Elle travaille dans un secteur qui manque de main d’œuvre

J’ai suivi avec attention le débat qui vous a opposé à Florian Philippot sur France 2 le 6 février dernier, dans l’émission « Des paroles et des actes ».

Vos propos sur les secteurs où nous manquons de main d’œuvre ont particulièrement attiré mon attention.

Ce discours rencontre justement un écho dans la situation de Mme Cherni.

Plusieurs études ont révélé que le secteur des services à la personne souffrait d’importantes difficultés de recrutement, amenées à s’amplifier avec le vieillissement de la population.

Il serait fastidieux de les exposer dans cette lettre mais je me permets simplement de vous renvoyer au rapport intitulé « Les Métiers en 2015 », publié en 2007, issu des travaux engagés par le Centre d’analyse stratégique (CAS) et la DARES du Ministère de l’Emploi.

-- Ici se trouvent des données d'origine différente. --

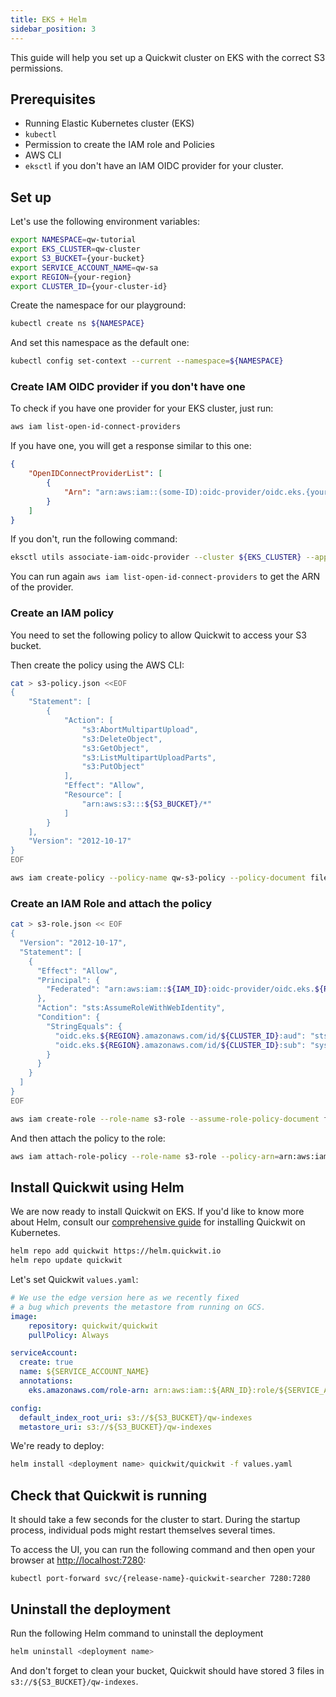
 ```yaml
---
title: EKS + Helm
sidebar_position: 3
---
```


This guide will help you set up a Quickwit cluster on EKS with the correct S3 permissions.

## Prerequisites
- Running Elastic Kubernetes cluster (EKS)
- `kubectl`
- Permission to create the IAM role and Policies
- AWS CLI
- `eksctl` if you don't have an IAM OIDC provider for your cluster.

## Set up

Let's use the following environment variables:

```bash
export NAMESPACE=qw-tutorial
export EKS_CLUSTER=qw-cluster
export S3_BUCKET={your-bucket}
export SERVICE_ACCOUNT_NAME=qw-sa
export REGION={your-region}
export CLUSTER_ID={your-cluster-id}
```

Create the namespace for our playground:

```bash
kubectl create ns ${NAMESPACE}
```

And set this namespace as the default one:

```bash
kubectl config set-context --current --namespace=${NAMESPACE}
```


### Create IAM OIDC provider if you don't have one

To check if you have one provider for your EKS cluster, just run:

```bash
aws iam list-open-id-connect-providers
```

If you have one, you will get a response similar to this one:

```json
{
    "OpenIDConnectProviderList": [
        {
            "Arn": "arn:aws:iam::(some-ID):oidc-provider/oidc.eks.{your-region}.amazonaws.com/id/{your-cluster-id}"
        }
    ]
}
```

If you don't, run the following command:

```bash
eksctl utils associate-iam-oidc-provider --cluster ${EKS_CLUSTER} --approve
```

You can run again `aws iam list-open-id-connect-providers` to get the ARN of the provider.

### Create an IAM policy

You need to set the following policy to allow Quickwit to access your S3 bucket.

Then create the policy using the AWS CLI:

```bash
cat > s3-policy.json <<EOF
{
    "Statement": [
        {
            "Action": [
                "s3:AbortMultipartUpload",
                "s3:DeleteObject",
                "s3:GetObject",
                "s3:ListMultipartUploadParts",
                "s3:PutObject"
            ],
            "Effect": "Allow",
            "Resource": [
                "arn:aws:s3:::${S3_BUCKET}/*"
            ]
        }
    ],
    "Version": "2012-10-17"
}
EOF
```

```bash
aws iam create-policy --policy-name qw-s3-policy --policy-document file://s3-policy.json
```

### Create an IAM Role and attach the policy

```bash
cat > s3-role.json << EOF
{
  "Version": "2012-10-17",
  "Statement": [
    {
      "Effect": "Allow",
      "Principal": {
        "Federated": "arn:aws:iam::${IAM_ID}:oidc-provider/oidc.eks.${REGION}.amazonaws.com/id/${CLUSTER_ID}"
      },
      "Action": "sts:AssumeRoleWithWebIdentity",
      "Condition": {
        "StringEquals": {
          "oidc.eks.${REGION}.amazonaws.com/id/${CLUSTER_ID}:aud": "sts.amazonaws.com",
          "oidc.eks.${REGION}.amazonaws.com/id/${CLUSTER_ID}:sub": "system:serviceaccount:${NAMESPACE}:${SERVICE_ACCOUNT_NAME}"
        }
      }
    }
  ]
}
EOF
```

```bash
aws iam create-role --role-name s3-role --assume-role-policy-document file://s3-role.json
```

And then attach the policy to the role:

```bash
aws iam attach-role-policy --role-name s3-role --policy-arn=arn:aws:iam::${IAM_ID}:policy/s3-policy
```

## Install Quickwit using Helm

We are now ready to install Quickwit on EKS. If you'd like to know more about Helm, consult our [comprehensive guide](./helm.md) for installing Quickwit on Kubernetes.

```bash
helm repo add quickwit https://helm.quickwit.io
helm repo update quickwit
```

Let's set Quickwit `values.yaml`:

```yaml
# We use the edge version here as we recently fixed
# a bug which prevents the metastore from running on GCS.
image:
    repository: quickwit/quickwit
    pullPolicy: Always

serviceAccount:
  create: true
  name: ${SERVICE_ACCOUNT_NAME}
  annotations:
    eks.amazonaws.com/role-arn: arn:aws:iam::${ARN_ID}:role/${SERVICE_ACCOUNT_NAME}

config:
  default_index_root_uri: s3://${S3_BUCKET}/qw-indexes
  metastore_uri: s3://${S3_BUCKET}/qw-indexes

```

We're ready to deploy:

```bash
helm install <deployment name> quickwit/quickwit -f values.yaml
```

## Check that Quickwit is running

It should take a few seconds for the cluster to start. During the startup process, individual pods might restart themselves several times.

To access the UI, you can run the following command and then open your browser at [http://localhost:7280](http://localhost:7280):

```
kubectl port-forward svc/{release-name}-quickwit-searcher 7280:7280
```

## Uninstall the deployment

Run the following Helm command to uninstall the deployment

```bash
helm uninstall <deployment name>
```

And don't forget to clean your bucket, Quickwit should have stored 3 files in `s3://${S3_BUCKET}/qw-indexes`.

Ce rapport indique notamment que :

« La disparition du vivier traditionnel de recrutement des aides à domicile et des assistantes maternelles, et la concurrence entre les différents secteurs de l’aide aux personnes fragiles peuvent faire craindre de sérieuses difficultés de recrutement, particulièrement pour l’aide à domicile ».

Ces difficultés sont confirmées par le MEDEF via son Observatoire « Tendances Emploi Compétences », qui place le métier d’aide à domicile parmi les métiers les plus difficiles à pourvoir.

 

Le directeur du travail du Rhône nie la réalité économique

Face à cette réalité socio-économique, on ne peut que rester dubitatif face à la décision du Directeur de l’Unité Territoriale du Rhône de la DIRECCTE, qui a rejeté une première demande d’autorisation de travail déposée par l’employeur de Mme Cherni au motif notamment que les offres d’emplois seraient bien inférieures aux demandes dans le secteur en question.

Il nous est, en somme, opposé un trop grand nombre de demandeurs d’emploi dans cette branche face à une offre insuffisante, prenant ainsi à contre-pied le constat que partagent le ministre du Travail, le patronat ainsi que des institutions regroupant des structures intervenant dans le domaine des services à la personne.

Ma cliente a travaillé durant près de deux années dans ce domaine et remplissait parfaitement les critères excessivement exigeants fixés par votre circulaire du 28 novembre 2012.

Le Préfet du Rhône a fait le choix de ne pas suivre vos instructions.

 

Son patron veut réembaucher cette femme

Il a souvent été répété que les flux migratoires devaient être adaptés « aux besoins de nos entreprises ».

Le dossier qui vous est présenté aujourd’hui met justement en exergue les difficultés que rencontre un responsable d’entreprise qui souhaite réembaucher une femme qui lui a donné entière satisfaction, et dont le travail est reconnu par une clientèle exigeante, qui attache une grande importance au lien humain développé à travers le cadre professionnel particulier dans lequel s’inscrit le métier d’aide à domicile.

Nous sommes par ailleurs face à un secteur qui rencontre des difficultés de recrutement qui vont en s’aggravant.

Il me semble que cette situation correspond parfaitement à la philosophie même de votre circulaire, et que la régularisation de Chérifa Cherni aurait le mérite d’apporter une certaine cohérence à votre action.

Mais on ne pouvait légitimement s’attendre à ce que les étrangers qui remplissent pleinement les critères que vous avez vous-même qualifiés d’exigeants se voient opposer un refus aussi lapidaire.

 

Des cotisations sociales sans les droits sociaux

Il vous est également demandé de tenir compte du réconfort apporté par cette femme aux personnes vulnérables qu’elle a assistées dans le cadre de son travail, dans un secteur élevé au rang de cause nationale, étant rappelé que votre gouvernement met lui-même en œuvre d’importants moyens pour mener à bien la réforme de la dépendance, qui devait accoucher d’une loi d’orientation avant la fin de l’année 2013.

Chérifa Cherni a apporté sa contribution aux dépenses sociales de notre pays par le biais des cotisations prélevées sur ses salaires, dont certaines ne seront pour elle que des investissements à fonds perdus puisqu’elle ne profitera guère des droits sociaux correspondants, en raison de l’irrégularité de son séjour.